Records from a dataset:

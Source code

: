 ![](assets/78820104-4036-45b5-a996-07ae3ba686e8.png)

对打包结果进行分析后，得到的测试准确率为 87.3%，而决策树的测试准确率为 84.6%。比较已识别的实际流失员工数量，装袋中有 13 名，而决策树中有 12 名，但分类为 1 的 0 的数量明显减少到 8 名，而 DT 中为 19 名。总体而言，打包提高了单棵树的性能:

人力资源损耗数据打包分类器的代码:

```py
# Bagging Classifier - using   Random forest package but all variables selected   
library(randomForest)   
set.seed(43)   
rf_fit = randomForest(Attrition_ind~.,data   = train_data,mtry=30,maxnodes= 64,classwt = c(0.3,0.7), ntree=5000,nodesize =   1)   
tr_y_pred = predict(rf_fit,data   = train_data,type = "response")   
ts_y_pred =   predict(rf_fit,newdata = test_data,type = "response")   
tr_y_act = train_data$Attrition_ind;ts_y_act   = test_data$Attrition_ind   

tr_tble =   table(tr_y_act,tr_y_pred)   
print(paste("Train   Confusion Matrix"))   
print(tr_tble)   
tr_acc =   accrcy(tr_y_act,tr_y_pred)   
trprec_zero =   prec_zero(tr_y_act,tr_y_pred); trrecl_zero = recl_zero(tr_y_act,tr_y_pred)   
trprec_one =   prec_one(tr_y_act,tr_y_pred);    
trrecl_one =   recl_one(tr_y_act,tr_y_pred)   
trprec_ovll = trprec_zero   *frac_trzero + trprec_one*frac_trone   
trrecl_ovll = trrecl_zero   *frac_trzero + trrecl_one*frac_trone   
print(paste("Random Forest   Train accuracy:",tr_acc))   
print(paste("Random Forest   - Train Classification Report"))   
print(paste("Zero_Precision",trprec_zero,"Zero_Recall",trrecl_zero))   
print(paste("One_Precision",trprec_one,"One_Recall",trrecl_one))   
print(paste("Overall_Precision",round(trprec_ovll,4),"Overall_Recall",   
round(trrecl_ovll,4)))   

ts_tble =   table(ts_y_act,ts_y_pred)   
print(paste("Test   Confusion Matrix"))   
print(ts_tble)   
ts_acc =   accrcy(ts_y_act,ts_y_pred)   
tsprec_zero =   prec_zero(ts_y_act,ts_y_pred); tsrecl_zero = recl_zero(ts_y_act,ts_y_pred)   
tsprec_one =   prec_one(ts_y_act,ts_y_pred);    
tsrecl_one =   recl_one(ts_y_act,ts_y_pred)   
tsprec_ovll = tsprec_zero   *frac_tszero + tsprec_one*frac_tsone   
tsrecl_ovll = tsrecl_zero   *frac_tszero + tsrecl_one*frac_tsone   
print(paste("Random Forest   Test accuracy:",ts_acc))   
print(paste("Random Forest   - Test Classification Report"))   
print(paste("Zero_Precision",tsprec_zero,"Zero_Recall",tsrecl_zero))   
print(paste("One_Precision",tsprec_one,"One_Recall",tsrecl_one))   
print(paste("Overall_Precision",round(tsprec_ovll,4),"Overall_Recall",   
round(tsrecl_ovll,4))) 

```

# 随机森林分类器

* Exercise requirements *
In full and without changes, give the data above once more.

* Task result *
Source code

: ![](assets/78820104-4036-45b5-a996-07ae3ba686e8.png)

对打包结果进行分析后，得到的测试准确率为 87.3%，而决策树的测试准确率为 84.6%。比较已识别的实际流失员工数量，装袋中有 13 名，而决策树中有 12 名，但分类为 1 的 0 的数量明显减少到 8 名，而 DT 中为 19 名。总体而言，打包提高了单棵树的性能:

人力资源损耗数据打包分类器的代码:

```py
# Bagging Classifier - using   Random forest package but all variables selected   
library(randomForest)   
set.seed(43)   
rf_fit = randomForest(Attrition_ind~.,data   = train_data,mtry=30,maxnodes= 64,classwt = c(0.3,0.7), ntree=5000,nodesize =   1)   
tr_y_pred = predict(rf_fit,data   = train_data,type = "response")   
ts_y_pred =   predict(rf_fit,newdata = test_data,type = "response")   
tr_y_act = train_data$Attrition_ind;ts_y_act   = test_data$Attrition_ind   

tr_tble =   table(tr_y_act,tr_y_pred)   
print(paste("Train   Confusion Matrix"))   
print(tr_tble)   
tr_acc =   accrcy(tr_y_act,tr_y_pred)   
trprec_zero =   prec_zero(tr_y_act,tr_y_pred); trrecl_zero = recl_zero(tr_y_act,tr_y_pred)   
trprec_one =   prec_one(tr_y_act,tr_y_pred);    
trrecl_one =   recl_one(tr_y_act,tr_y_pred)   
trprec_ovll = trprec_zero   *frac_trzero + trprec_one*frac_trone   
trrecl_ovll = trrecl_zero   *frac_trzero + trrecl_one*frac_trone   
print(paste("Random Forest   Train accuracy:",tr_acc))   
print(paste("Random Forest   - Train Classification Report"))   
print(paste("Zero_Precision",trprec_zero,"Zero_Recall",trrecl_zero))   
print(paste("One_Precision",trprec_one,"One_Recall",trrecl_one))   
print(paste("Overall_Precision",round(trprec_ovll,4),"Overall_Recall",   
round(trrecl_ovll,4)))   

ts_tble =   table(ts_y_act,ts_y_pred)   
print(paste("Test   Confusion Matrix"))   
print(ts_tble)   
ts_acc =   accrcy(ts_y_act,ts_y_pred)   
tsprec_zero =   prec_zero(ts_y_act,ts_y_pred); tsrecl_zero = recl_zero(ts_y_act,ts_y_pred)   
tsprec_one =   prec_one(ts_y_act,ts_y_pred);    
tsrecl_one =   recl_one(ts_y_act,ts_y_pred)   
tsprec_ovll = tsprec_zero   *frac_tszero + tsprec_one*frac_tsone   
tsrecl_ovll = tsrecl_zero   *frac_tszero + tsrecl_one*frac_tsone   
print(paste("Random Forest   Test accuracy:",ts_acc))   
print(paste("Random Forest   - Test Classification Report"))   
print(paste("Zero_Precision",tsprec_zero,"Zero_Recall",tsrecl_zero))   
print(paste("One_Precision",tsprec_one,"One_Recall",tsrecl_one))   
print(paste("Overall_Precision",round(tsprec_ovll,4),"Overall_Recall",   
round(tsrecl_ovll,4))) 

```

# 随机森林分类器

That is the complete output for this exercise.